Rowan Fraser discusses a promising trend in Asian cities successfully attracting foreign knowledge workers to spur knowledge-based local development, though some cities need to focus their strategies, and many will have to answer the social questions about housing inequality and cosmopolitanism that now emerge.

Rowan Fraser

Rowan Fraser

Cities: Kuala Lumpur, Singapore, Ho Chi Minh City

Topics: Local economic development, Labour and livelihoods, Information and technology, Poverty and inequality, Citizenship and migration

An increasing number of cities in Asia are seeking to strengthen their local economies with various forms of knowledge-based development. One aspect of this trend is the growing role of foreign knowledge workers — knowledge migrants — including migrants from the Americas, Europe, Africa and other parts of Asia.

One such "knowledge city" programme is Kuala Lumpur's Multimedia Super Corridor (MSC), a special economic zone in Malaysia.
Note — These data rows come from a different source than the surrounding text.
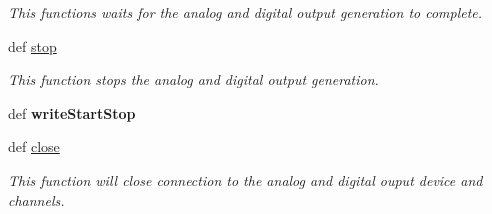 \begin{DoxyCompactItemize}
\begin{DoxyCompactList}\small\item\em This functions waits for the analog and digital output generation to complete. \end{DoxyCompactList}\item 
def \hyperlink{class_chassis_8git_1_1_waveform_generator_1_1_waveform_generator_adfad9d232df552a816806584d30fd9ab}{stop}
\begin{DoxyCompactList}\small\item\em This function stops the analog and digital output generation. \end{DoxyCompactList}\item 
\hypertarget{class_chassis_8git_1_1_waveform_generator_1_1_waveform_generator_a1c55fd504c3c7918e507b679ffc1ab33}{def {\bfseries write\-Start\-Stop}}\label{class_chassis_8git_1_1_waveform_generator_1_1_waveform_generator_a1c55fd504c3c7918e507b679ffc1ab33}

\item 
def \hyperlink{class_chassis_8git_1_1_waveform_generator_1_1_waveform_generator_a4b18a2741c804df25b8597d18152f064}{close}
\begin{DoxyCompactList}\small\item\em This function will close connection to the analog and digital ouput device and channels. \end{DoxyCompactList}\end{DoxyCompactItemize}
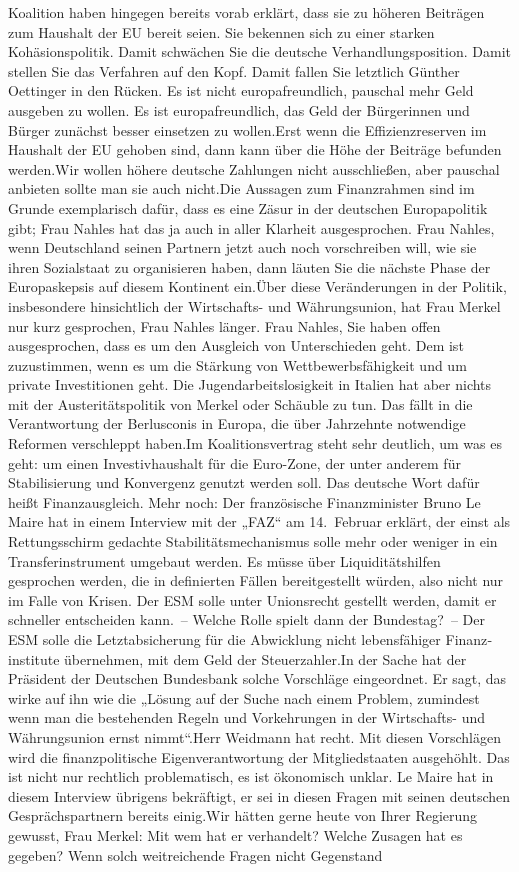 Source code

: \documentclass{article}
\begin{document}
Koalition haben hingegen bereits vorab erklärt, dass sie zu höheren Beiträgen zum Haushalt der EU bereit seien. Sie bekennen sich zu einer starken Kohäsionspolitik. Damit schwächen Sie die deutsche Verhandlungsposition. Damit stellen Sie das Verfahren auf den Kopf. Damit fallen Sie letztlich Günther Oettinger in den Rücken. Es ist nicht europafreundlich, pauschal mehr Geld ausgeben zu wollen. Es ist europafreundlich, das Geld der Bürgerinnen und Bürger zunächst besser einsetzen zu wollen.Erst wenn die Effizienzreserven im Haushalt der EU gehoben sind, dann kann über die Höhe der Beiträge befunden werden.Wir wollen höhere deutsche Zahlungen nicht ausschließen, aber pauschal anbieten sollte man sie auch nicht.Die Aussagen zum Finanzrahmen sind im Grunde exemplarisch dafür, dass es eine Zäsur in der deutschen Europapolitik gibt; Frau Nahles hat das ja auch in aller Klarheit ausgesprochen. Frau Nahles, wenn Deutschland seinen Partnern jetzt auch noch vorschreiben will, wie sie ihren Sozialstaat zu organisieren haben, dann läuten Sie die nächste Phase der Europaskepsis auf diesem Kontinent ein.Über diese Veränderungen in der Politik, insbesondere hinsichtlich der Wirtschafts- und Währungsunion, hat Frau Merkel nur kurz gesprochen, Frau Nahles länger. Frau Nahles, Sie haben offen ausgesprochen, dass es um den Ausgleich von Unterschieden geht. Dem ist zuzustimmen, wenn es um die Stärkung von Wettbewerbsfähigkeit und um private Investitionen geht. Die Jugendarbeitslosigkeit in Italien hat aber nichts mit der Austeritätspolitik von Merkel oder Schäuble zu tun. Das fällt in die Verantwortung der Berlusconis in Europa, die über Jahrzehnte notwendige Reformen verschleppt haben.Im Koalitionsvertrag steht sehr deutlich, um was es geht: um einen Investivhaushalt für die Euro-Zone, der unter anderem für Stabilisierung und Konvergenz genutzt werden soll. Das deutsche Wort dafür heißt Finanzausgleich. Mehr noch: Der französische Finanzminister Bruno Le Maire hat in einem Interview mit der „FAZ“ am 14. Februar erklärt, der einst als Rettungsschirm gedachte Stabilitätsmechanismus solle mehr oder weniger in ein Transferinstrument umgebaut werden. Es müsse über Liquiditätshilfen gesprochen werden, die in definierten Fällen bereitgestellt würden, also nicht nur im Falle von Krisen. Der ESM solle unter Unionsrecht gestellt werden, damit er schneller entscheiden kann. – Welche Rolle spielt dann der Bundestag? – Der ESM solle die Letztabsicherung für die Abwicklung nicht lebensfähiger Finanz­institute übernehmen, mit dem Geld der Steuerzahler.In der Sache hat der Präsident der Deutschen Bundesbank solche Vorschläge eingeordnet. Er sagt, das wirke auf ihn wie die „Lösung auf der Suche nach einem Problem, zumindest wenn man die bestehenden Regeln und Vorkehrungen in der Wirtschafts- und Währungsunion ernst nimmt“.Herr Weidmann hat recht. Mit diesen Vorschlägen wird die finanzpolitische Eigenverantwortung der Mitgliedstaaten ausgehöhlt. Das ist nicht nur rechtlich problematisch, es ist ökonomisch unklar. Le Maire hat in diesem Interview übrigens bekräftigt, er sei in diesen Fragen mit seinen deutschen Gesprächspartnern bereits einig.Wir hätten gerne heute von Ihrer Regierung gewusst, Frau Merkel: Mit wem hat er verhandelt? Welche Zusagen hat es gegeben? Wenn solch weitreichende Fragen nicht Gegenstand 
\end{document}
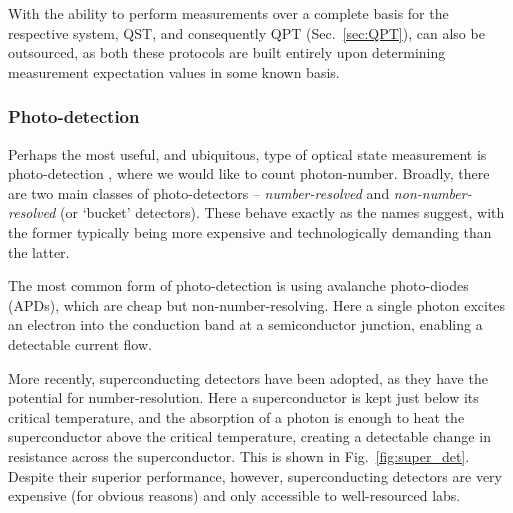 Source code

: \documentclass[aps, rmp, twocolumn, amsmath, amssymb, nofootinbib, superscriptaddress, longbibliography, floatfix, table-of-contents, eqsecnum]{revtex4-1}
\begin{document}
With the ability to perform measurements over a complete basis for the respective system, QST, and consequently QPT (Sec.~\ref{sec:QPT}), can also be outsourced, as both these protocols are built entirely upon determining measurement expectation values in some known basis.

%
%

\subsubsection{Photo-detection} \label{sec:photo_detection} 

Perhaps the most useful, and ubiquitous, type of optical state measurement is photo-detection \cite{RohdePDReview}, where we would like to count photon-number. Broadly, there are two main classes of photo-detectors -- \textit{number-resolved} and \textit{non-number-resolved} (or `bucket' detectors). These behave exactly as the names suggest, with the former typically being more expensive and technologically demanding than the latter.

The most common form of photo-detection is using avalanche photo-diodes (APDs), which are cheap but non-number-resolving. Here a single photon excites an electron into the conduction band at a semiconductor junction, enabling a detectable current flow.

More recently, superconducting detectors have been adopted, as they have the potential for number-resolution. Here a superconductor is kept just below its critical temperature, and the absorption of a photon is enough to heat the superconductor above the critical temperature, creating a detectable change in resistance across the superconductor. This is shown in Fig.~\ref{fig:super_det}. Despite their superior performance, however, superconducting detectors are very expensive (for obvious reasons) and only accessible to well-resourced labs.
\end{document}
This ambitious development programme responds to Malaysia's Vision 2020, which aims at claiming the status of developed nation by 2020. In many ways the MSC is representative of the ambitions and challenges of creating knowledge-based urban development in Asia and opens the wider question of what a truly global, knowledge-based Asian city would look like.

Knowledge migrants provide the cornerstone

Started in 1996, the MSC seeks to import foreign knowledge workers and investment in the ICT (information communication and technology) and services sectors. The MSC covers an area of 750 kmĀ² stretching from Kuala Lumpur International Airport to the city centre. It comprises a handful of smaller towns, including Cyberjaya and Putrajaya, and operates using a couple of straightforward mechanisms to attract foreign firms and knowledge workers. These include scholarships and incentives for students and researchers, and fiscal mechanisms to attract firms and knowledge workers — a bid to improve the labour markets and skills base of the area. Companies that open operations in the MSC area receive "MSC status" which exempts them from currrency restrictions and grants them a tax-free status for the first ten years of operation. MSC status also reduces immigration red tape for foreign knowledge workers in these firms. Between 1996 and 2006, the MSC generated approximately 22,000 jobs and attracted more than a thousand international companies.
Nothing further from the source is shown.